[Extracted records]
_ _ _ _
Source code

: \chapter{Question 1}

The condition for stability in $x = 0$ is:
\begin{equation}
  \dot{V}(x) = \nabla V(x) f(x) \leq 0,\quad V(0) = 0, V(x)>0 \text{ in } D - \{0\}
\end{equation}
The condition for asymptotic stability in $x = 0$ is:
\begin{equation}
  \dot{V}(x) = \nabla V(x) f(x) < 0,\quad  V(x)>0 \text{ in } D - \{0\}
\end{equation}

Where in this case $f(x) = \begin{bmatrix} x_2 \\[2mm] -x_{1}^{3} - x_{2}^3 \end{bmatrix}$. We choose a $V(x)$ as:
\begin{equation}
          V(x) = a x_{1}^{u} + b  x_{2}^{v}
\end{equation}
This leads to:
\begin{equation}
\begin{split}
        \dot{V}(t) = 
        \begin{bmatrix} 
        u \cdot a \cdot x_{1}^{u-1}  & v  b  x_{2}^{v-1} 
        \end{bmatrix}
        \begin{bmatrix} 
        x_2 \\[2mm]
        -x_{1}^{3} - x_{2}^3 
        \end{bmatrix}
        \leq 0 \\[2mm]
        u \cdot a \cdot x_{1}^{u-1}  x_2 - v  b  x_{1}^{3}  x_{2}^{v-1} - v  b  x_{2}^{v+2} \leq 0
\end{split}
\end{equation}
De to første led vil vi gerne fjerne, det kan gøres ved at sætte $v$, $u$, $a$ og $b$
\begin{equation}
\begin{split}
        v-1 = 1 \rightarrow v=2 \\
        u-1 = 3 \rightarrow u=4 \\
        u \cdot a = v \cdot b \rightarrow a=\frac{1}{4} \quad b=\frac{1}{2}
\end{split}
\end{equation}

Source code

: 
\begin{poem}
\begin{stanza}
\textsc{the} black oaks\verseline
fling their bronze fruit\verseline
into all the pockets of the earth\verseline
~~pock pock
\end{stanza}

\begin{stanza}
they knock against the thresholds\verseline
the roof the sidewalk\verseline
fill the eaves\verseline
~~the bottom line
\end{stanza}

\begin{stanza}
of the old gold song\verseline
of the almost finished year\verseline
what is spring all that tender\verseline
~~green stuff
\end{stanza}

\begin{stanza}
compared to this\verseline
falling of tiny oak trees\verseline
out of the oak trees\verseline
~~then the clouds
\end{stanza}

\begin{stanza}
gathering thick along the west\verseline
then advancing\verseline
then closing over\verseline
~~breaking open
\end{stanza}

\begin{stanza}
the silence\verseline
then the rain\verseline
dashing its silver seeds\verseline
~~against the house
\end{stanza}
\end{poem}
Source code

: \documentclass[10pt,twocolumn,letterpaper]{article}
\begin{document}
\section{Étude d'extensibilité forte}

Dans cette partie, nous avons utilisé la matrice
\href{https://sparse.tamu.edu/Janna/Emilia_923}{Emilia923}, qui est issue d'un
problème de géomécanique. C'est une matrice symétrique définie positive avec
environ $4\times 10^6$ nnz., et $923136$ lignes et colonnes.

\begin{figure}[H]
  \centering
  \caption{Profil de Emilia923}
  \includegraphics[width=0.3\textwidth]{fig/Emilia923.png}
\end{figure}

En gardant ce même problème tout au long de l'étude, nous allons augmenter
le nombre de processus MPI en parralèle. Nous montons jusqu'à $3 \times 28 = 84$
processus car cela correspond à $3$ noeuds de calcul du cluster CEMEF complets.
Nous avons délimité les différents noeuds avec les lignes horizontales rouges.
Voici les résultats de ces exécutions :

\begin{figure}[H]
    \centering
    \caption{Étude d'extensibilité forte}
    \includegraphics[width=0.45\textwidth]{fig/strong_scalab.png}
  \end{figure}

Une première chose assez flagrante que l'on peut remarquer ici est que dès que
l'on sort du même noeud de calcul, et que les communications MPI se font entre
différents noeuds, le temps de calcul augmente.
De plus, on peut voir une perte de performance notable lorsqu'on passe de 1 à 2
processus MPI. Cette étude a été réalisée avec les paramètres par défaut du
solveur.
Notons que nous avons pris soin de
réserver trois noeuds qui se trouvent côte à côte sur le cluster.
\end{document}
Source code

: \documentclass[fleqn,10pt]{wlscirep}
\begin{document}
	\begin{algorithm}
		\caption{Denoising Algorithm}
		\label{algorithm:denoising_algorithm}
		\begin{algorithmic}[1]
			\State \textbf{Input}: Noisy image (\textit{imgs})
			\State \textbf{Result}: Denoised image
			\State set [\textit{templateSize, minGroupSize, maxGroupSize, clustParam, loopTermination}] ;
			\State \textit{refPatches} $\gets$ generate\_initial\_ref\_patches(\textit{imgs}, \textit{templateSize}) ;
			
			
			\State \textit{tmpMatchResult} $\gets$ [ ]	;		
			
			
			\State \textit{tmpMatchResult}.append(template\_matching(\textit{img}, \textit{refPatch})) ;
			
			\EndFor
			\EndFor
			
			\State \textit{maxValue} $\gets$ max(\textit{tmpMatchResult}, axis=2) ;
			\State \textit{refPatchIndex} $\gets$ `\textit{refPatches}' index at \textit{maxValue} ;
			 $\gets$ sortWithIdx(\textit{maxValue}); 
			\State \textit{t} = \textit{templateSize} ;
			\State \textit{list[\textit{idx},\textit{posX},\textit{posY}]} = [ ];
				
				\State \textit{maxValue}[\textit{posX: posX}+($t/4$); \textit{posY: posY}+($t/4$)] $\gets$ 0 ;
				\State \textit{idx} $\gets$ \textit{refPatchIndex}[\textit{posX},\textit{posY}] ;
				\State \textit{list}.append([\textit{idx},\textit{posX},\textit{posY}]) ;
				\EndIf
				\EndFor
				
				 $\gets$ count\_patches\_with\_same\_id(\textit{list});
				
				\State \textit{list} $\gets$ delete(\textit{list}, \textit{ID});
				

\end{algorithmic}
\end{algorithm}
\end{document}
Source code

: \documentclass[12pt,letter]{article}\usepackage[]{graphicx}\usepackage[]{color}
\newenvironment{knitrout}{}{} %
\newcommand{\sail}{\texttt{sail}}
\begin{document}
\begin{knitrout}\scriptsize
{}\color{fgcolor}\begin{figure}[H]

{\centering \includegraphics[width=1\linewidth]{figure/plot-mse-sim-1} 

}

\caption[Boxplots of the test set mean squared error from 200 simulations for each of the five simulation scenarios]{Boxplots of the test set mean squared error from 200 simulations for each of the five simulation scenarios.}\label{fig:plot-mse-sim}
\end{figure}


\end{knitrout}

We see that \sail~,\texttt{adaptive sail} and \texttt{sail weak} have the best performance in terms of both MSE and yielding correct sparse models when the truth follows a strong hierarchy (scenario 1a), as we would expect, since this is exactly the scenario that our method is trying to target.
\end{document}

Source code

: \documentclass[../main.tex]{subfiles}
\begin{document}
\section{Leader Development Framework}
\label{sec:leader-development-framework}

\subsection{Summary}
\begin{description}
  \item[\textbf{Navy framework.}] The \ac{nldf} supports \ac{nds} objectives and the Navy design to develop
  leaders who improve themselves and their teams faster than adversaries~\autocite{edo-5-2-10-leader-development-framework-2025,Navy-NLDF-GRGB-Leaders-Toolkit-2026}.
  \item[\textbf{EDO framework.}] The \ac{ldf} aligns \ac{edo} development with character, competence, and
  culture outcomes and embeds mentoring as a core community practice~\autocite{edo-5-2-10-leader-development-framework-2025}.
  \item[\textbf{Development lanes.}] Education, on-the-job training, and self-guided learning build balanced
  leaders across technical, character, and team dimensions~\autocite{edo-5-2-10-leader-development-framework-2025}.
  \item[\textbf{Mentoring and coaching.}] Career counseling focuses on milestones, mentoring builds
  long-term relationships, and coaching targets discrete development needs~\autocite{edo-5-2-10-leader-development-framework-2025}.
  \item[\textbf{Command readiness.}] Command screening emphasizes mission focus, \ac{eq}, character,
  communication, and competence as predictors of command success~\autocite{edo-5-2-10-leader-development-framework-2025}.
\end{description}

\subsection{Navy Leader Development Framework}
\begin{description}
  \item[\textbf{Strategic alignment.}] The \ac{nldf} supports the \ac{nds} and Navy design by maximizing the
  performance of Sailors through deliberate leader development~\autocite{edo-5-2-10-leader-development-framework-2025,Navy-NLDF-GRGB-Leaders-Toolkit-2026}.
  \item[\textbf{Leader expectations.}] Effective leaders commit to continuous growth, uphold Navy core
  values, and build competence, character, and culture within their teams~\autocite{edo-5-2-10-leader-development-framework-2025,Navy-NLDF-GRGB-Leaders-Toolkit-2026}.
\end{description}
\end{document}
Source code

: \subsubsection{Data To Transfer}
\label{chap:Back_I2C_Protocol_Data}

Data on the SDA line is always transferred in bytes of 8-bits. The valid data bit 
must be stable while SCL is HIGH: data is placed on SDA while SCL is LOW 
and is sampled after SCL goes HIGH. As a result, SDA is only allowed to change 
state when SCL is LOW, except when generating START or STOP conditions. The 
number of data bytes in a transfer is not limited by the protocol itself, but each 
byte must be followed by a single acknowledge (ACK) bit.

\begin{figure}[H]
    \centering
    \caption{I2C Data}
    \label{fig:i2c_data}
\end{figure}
_ _ _ _
● **WHAT TO DO**:
Give the number of lines above that hold the word "each", and nothing more.

● **OUTPUT OF THE TASK**:
2